Matthew Jonas / Staff Photographer
Jennifer Love Walter, co-owner of Aime’s Love gluten-free bakery, prepares a sandwich for a customer in Longmont in March.
Author

A pair of disabled veterans have filed a federal lawsuit against a Longmont gluten-free bakery and the city alleging that bakery owners denied the couple service because they brought service dogs into the business on two separate occasions.

Jennifer and Gary Block also allege that Longmont police officers who responded to Aime’s Love during the second incident handled the situation improperly and unlawfully made the couple leave the business.

The Blocks are seeking unspecified damages.

A Longmont police report paints a different version of the events, with police saying the couple left on their own, and the owners of the bakery merely questioning whether the dogs were legitimate service dogs.

The suit alleges that the bakery’s owners and the city violated the Americans with Disabilities Act. The suit also contends that the bakery violated the Colorado Anti-Discrimination Act, and that the city violated the Rehabilitation Act of 1973.

The ADA allows people with disabilities to bring animals into businesses and other buildings where they would not usually be permitted.

Jennifer Love Walter, co-owner of Aime’s Love, said she was aware of the suit when reached by phone on Friday afternoon but declined to comment in a subsequent phone call.

Longmont police Chief Mike Butler and city spokesman Rigo Leal declined to comment in separate emails. The suit is not specifically filed against the police department but the city as a whole.

The Blocks allege that they entered the bakery on March 8 with a Great Dane named Rajah that the suit characterizes as a “service animal in training” but they were denied service. As they left, the couple contends they asked the owners to familiarize themselves with laws regarding service animals, according to court records.

Jennifer and Gary Block allege that they returned 10 days later with a different service dog, Loki, and were again denied service. The suit states that the owners of the bakery threatened to call police, which the couple “encouraged.”

The suit alleges that a Longmont dispatcher told the owners that the plaintiffs were “trespassing.” Four police officers — two of whom were being trained — responded to the bakery, and the couple alleges the officers behaved in a “dismissive and condescending” manner and didn’t make the proper accommodations that should be afforded to people suffering from post-traumatic stress disorder or other mental health issues.

Police eventually told the couple to leave the bakery, the suit alleges. The suit also contends that the bakery owners and police violated federal disability law when they asked for “proof” that their dog was indeed a service animal. Jennifer Block told police that a person can ask if a dog is a service animal and what task it performs but can’t ask any further questions of the dog’s handler.

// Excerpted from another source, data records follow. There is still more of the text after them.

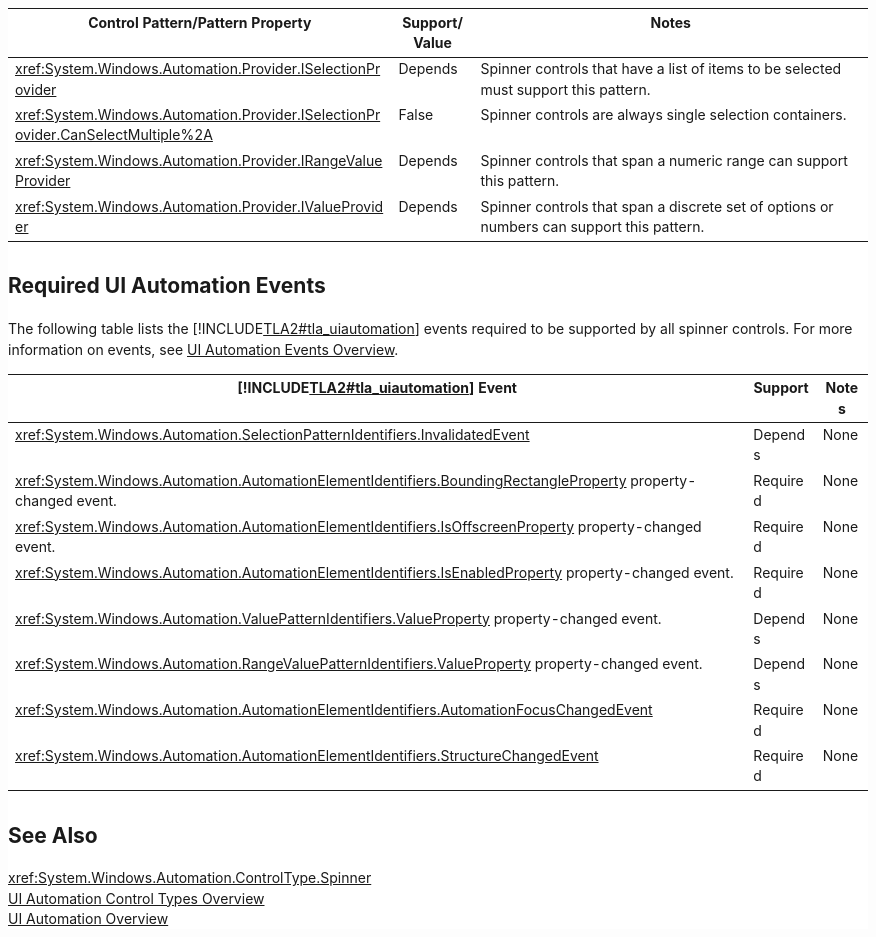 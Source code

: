 |Control Pattern/Pattern Property|Support/Value|Notes|  
|---------------------------------------|--------------------|-----------|  
|<xref:System.Windows.Automation.Provider.ISelectionProvider>|Depends|Spinner controls that have a list of items to be selected must support this pattern.|  
|<xref:System.Windows.Automation.Provider.ISelectionProvider.CanSelectMultiple%2A>|False|Spinner controls are always single selection containers.|  
|<xref:System.Windows.Automation.Provider.IRangeValueProvider>|Depends|Spinner controls that span a numeric range can support this pattern.|  
|<xref:System.Windows.Automation.Provider.IValueProvider>|Depends|Spinner controls that span a discrete set of options or numbers can support this pattern.|  

<a name="Required_UI_Automation_Events"></a>   
## Required UI Automation Events  
 The following table lists the [!INCLUDE[TLA2#tla_uiautomation](../../../includes/tla2sharptla-uiautomation-md.md)] events required to be supported by all spinner controls. For more information on events, see [UI Automation Events Overview](../../../docs/framework/ui-automation/ui-automation-events-overview.md).  


|           [!INCLUDE[TLA2#tla_uiautomation](../../../includes/tla2sharptla-uiautomation-md.md)] Event            | Support  | Notes |
|-----------------------------------------------------------------------------------------------------------------|----------|-------|
|                  <xref:System.Windows.Automation.SelectionPatternIdentifiers.InvalidatedEvent>                  | Depends  | None  |
| <xref:System.Windows.Automation.AutomationElementIdentifiers.BoundingRectangleProperty> property-changed event. | Required | None  |
|    <xref:System.Windows.Automation.AutomationElementIdentifiers.IsOffscreenProperty> property-changed event.    | Required | None  |
|     <xref:System.Windows.Automation.AutomationElementIdentifiers.IsEnabledProperty> property-changed event.     | Required | None  |
|         <xref:System.Windows.Automation.ValuePatternIdentifiers.ValueProperty> property-changed event.          | Depends  | None  |
|       <xref:System.Windows.Automation.RangeValuePatternIdentifiers.ValueProperty> property-changed event.       | Depends  | None  |
|            <xref:System.Windows.Automation.AutomationElementIdentifiers.AutomationFocusChangedEvent>            | Required | None  |
|               <xref:System.Windows.Automation.AutomationElementIdentifiers.StructureChangedEvent>               | Required | None  |

## See Also  
 <xref:System.Windows.Automation.ControlType.Spinner>  
 [UI Automation Control Types Overview](../../../docs/framework/ui-automation/ui-automation-control-types-overview.md)  
 [UI Automation Overview](../../../docs/framework/ui-automation/ui-automation-overview.md)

Attempts to obtain the police dispatch recording on Friday were not successful. Dispatch notes obtained by the Times-Call state that police responded to the bakery because the owner told the couple they couldn’t have the dog in the store, and they didn’t have proof of the dog’s status or a service animal vest on the dog.

A Longmont police report indicates that the Blocks appeared to leave the business on their own accord. Outside, Gary Block produced a card that identified Loki as a service dog. The officer told Block that although he was not required to produce any proof, doing so could have averted the incident.

A second officer remarked in the report that Gary Block had been recording the incident and the officer found that “odd,” especially if the incident was not “pre-meditated on their part.”

One of the business’s owners told police she didn’t want to press trespassing charges against the couple but had concerns the dogs weren’t really service animals and that their presence would violate health codes, the report stated.

The Blocks’ attorney, Zach Warren, said in an email that Gary Block is a former United States Marine who was injured in a car crash that left him suffering from “significant neurocognitive deficits.” Jennifer Block was a Navy Hospital corpsman stationed with the Marines.

He said that he would classify the suit as a civil rights lawsuit because disability rights are an “important facet of the broader civil rights discipline.”

“It also just so happens that disabilities (and particularly mental health issues) play a significant role in many other kinds of civil rights cases — including the use of force by law enforcement, conditions of confinement in jails and prisons, and so forth,” Warren said.